Qu’en est-il aujourd’hui, face à l’injonction à construire de manière moins polluante et avec une consommation d’énergie réduite? Comment le «préfa» va-t-il se réinventer? C’est l’une des nombreuses questions que Francesco Marinelli a soulevées dans la récente exposition parisienne Hors-site (mais pas hors-sol), cas d’études à l’appui.

Ce dossier s’intéresse en particulier à la préfabrication en terre crue, un domaine en pleine effervescence en Europe. Des projets récents démontrent que la terre se fraie un chemin grâce à la préfabrication, tant sur site que hors site, avec des modules de plus en plus grands. Un entretien avec Martin Rauch, l’un des pionniers incontestés dans le domaine, et Martin Mackowitz, l’un de ses principaux chefs de projet, permet de revenir sur 30 années d’expériences et d’exposer les développements en cours. Nous irons, enfin, à la rencontre de Lehmag, une jeune entreprise suisse qui montre la voie en mettant en place une semi-industrialisation de proximité de modules de terre crue dans la région de Zurich.

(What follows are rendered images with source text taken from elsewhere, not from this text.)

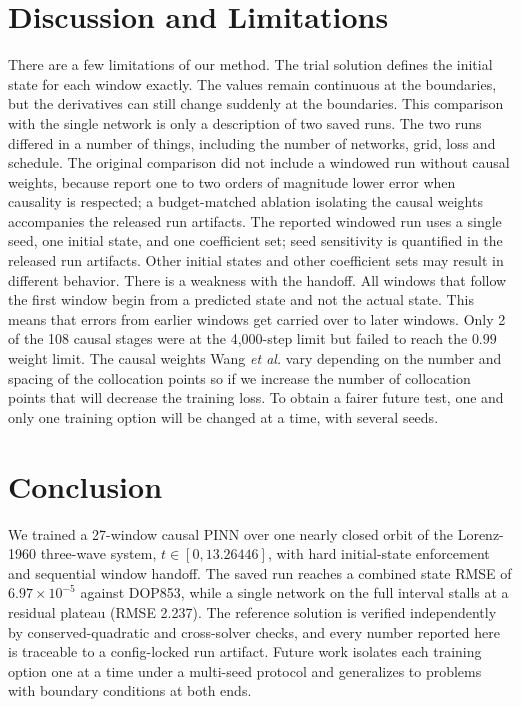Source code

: \documentclass[conference]{IEEEtran}
\begin{document}
\section{Discussion and Limitations}
There are a few limitations of our method. The trial solution \cite{lagaris1998} defines the initial state for each window exactly. The values remain continuous at the boundaries, but the derivatives can still change suddenly at the boundaries. This comparison with the single network is only a description of two saved runs. The two runs differed in a number of things, including the number of networks, grid, loss and schedule. The original comparison did not include a windowed run without causal weights, because \cite{wang2024causal} report one to two orders of magnitude lower error when causality is respected; a budget-matched ablation isolating the causal weights accompanies the released run artifacts. The reported windowed run uses a single seed, one initial state, and one coefficient set; seed sensitivity is quantified in the released run artifacts. Other initial states and other coefficient sets may result in different behavior. There is a weakness with the handoff. All windows that follow the first window begin from a predicted state and not the actual state. This means that errors from earlier windows get carried over to later windows. Only 2 of the 108 causal stages were at the 4,000-step limit but failed to reach the $0.99$ weight limit. The causal weights Wang \emph{et al.} vary depending on the number and spacing of the collocation points so if we increase the number of collocation points that will decrease the training loss. To obtain a fairer future test, one and only one training option will be changed at a time, with several seeds.

\section{Conclusion}



We trained a 27-window causal PINN over one nearly closed orbit of the Lorenz-1960 three-wave system, $t\in[0,13.26446]$, with hard initial-state enforcement and sequential window handoff. The saved run reaches a combined state RMSE of $6.97\times10^{-5}$ against DOP853, while a single network on the full interval stalls at a residual plateau (RMSE 2.237). The reference solution is verified independently by conserved-quadratic and cross-solver checks, and every number reported here is traceable to a config-locked run artifact. Future work isolates each training option one at a time under a multi-seed protocol and generalizes to problems with boundary conditions at both ends.










\end{document}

Si les innovations en terre crue ou hybrides bois-terre sont encore onéreuses aujourd’hui, l’espoir d’une massification grandit chaque année, avec la monté en puissance des techniques et de la rapidité d’exécution. Il n’est pas question de créer de nouvelles Khrouchtchoba en terre, mais plutôt de s’orienter vers un réseau de production de type manufacture capable d’alimenter chaque région grâce à cette ressource abondante. Avec toutes ces expérimentations, pourquoi ne pas imaginer un plan pour rattraper et dépasser la construction traditionnelle, polluante et énergivore… en sept ans?